Je raconterai ailleurs comment les masses d’eau furent réunies
et conduites, à force d’art et de dépenses, dans les réservoirs du
parc de Versailles. Je dirai quels prodiges de science et d’habileté
durent être faits par les dévoués collaborateurs de Colbert pour
alimenter ces fontaines, dont une partie importante existe encore.

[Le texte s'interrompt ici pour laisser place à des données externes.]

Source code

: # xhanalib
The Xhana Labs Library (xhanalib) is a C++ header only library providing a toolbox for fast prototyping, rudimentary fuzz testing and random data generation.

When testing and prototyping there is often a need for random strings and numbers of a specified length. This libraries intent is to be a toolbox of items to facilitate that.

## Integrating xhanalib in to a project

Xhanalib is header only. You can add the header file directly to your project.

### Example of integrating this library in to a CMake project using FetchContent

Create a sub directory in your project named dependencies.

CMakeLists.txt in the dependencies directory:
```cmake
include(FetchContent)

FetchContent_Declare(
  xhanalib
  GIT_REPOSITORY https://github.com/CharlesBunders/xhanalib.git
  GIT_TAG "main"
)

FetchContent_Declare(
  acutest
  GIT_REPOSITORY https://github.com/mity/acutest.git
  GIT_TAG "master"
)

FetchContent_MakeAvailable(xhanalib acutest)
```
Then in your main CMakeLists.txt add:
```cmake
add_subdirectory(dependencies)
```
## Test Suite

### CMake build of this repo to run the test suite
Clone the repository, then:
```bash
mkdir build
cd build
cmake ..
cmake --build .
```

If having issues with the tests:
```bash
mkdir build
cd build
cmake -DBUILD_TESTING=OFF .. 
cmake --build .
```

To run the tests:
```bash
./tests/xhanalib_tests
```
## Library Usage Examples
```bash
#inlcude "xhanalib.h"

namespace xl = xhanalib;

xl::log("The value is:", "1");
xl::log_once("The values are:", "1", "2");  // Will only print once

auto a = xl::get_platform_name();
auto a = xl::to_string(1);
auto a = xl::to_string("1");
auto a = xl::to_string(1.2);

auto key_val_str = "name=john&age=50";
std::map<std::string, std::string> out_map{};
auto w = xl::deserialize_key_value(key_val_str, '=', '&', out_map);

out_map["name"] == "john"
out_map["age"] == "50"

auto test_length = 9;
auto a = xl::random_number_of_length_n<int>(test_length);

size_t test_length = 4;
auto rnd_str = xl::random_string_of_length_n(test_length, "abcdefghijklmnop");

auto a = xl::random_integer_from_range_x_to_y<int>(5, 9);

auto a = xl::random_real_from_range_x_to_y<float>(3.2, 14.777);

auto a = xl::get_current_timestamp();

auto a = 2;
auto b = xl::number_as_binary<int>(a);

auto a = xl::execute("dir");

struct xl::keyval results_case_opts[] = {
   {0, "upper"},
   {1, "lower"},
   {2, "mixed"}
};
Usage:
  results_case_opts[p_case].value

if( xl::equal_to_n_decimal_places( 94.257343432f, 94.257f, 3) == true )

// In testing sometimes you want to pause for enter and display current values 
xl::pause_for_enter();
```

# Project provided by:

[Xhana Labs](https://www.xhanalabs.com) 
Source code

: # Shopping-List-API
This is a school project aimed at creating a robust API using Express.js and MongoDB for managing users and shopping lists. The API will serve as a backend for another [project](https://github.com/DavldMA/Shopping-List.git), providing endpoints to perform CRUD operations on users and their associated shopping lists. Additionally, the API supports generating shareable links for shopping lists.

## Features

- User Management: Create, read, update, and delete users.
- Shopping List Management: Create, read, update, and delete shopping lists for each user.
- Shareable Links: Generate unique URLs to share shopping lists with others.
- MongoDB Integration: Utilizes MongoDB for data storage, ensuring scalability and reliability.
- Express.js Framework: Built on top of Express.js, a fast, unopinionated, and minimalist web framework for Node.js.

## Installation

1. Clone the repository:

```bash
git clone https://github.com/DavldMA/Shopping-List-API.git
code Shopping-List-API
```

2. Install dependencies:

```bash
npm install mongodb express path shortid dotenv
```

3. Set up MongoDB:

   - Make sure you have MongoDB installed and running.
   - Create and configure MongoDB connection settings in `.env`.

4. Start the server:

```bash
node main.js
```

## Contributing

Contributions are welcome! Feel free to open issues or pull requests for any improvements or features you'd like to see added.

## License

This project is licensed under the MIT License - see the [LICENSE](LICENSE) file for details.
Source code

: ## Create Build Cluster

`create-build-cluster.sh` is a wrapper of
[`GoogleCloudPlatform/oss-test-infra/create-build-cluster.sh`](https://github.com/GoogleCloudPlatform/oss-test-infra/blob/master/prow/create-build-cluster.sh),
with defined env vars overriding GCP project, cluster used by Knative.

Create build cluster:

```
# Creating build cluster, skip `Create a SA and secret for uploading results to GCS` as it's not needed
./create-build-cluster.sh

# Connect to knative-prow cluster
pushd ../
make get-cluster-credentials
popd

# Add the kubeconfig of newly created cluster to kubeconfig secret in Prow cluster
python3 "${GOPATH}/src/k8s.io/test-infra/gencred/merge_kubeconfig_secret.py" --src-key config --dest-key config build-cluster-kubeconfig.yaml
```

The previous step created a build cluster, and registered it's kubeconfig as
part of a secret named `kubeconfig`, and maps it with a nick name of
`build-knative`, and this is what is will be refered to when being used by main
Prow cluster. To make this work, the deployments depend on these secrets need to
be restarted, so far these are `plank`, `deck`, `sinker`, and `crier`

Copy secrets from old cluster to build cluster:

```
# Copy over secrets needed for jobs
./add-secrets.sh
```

Cette gigantesque œuvre hydraulique était contestable en son prin-
cipe. Il eût mieux valu la créer en un autre endroit, où elle eût été
plus belle à moins de frais. Un peu plus tard, Charles Perrault,
d’après des pages encore inédites de ses mémoires, proposait de la
transporter dans la vallée de Savigny, où les eaux réunies de la
rivière d'Orge et de la rivière d’Etampes eussent permis de créer,
« dans une des plus belles prairies du monde, la plus belle maison
royale qu'on puisse imaginer, ornée d’une infinité de fontaines ».
Louis XIV, après avoir hésité, paraît-il, persista à rester à Versailles.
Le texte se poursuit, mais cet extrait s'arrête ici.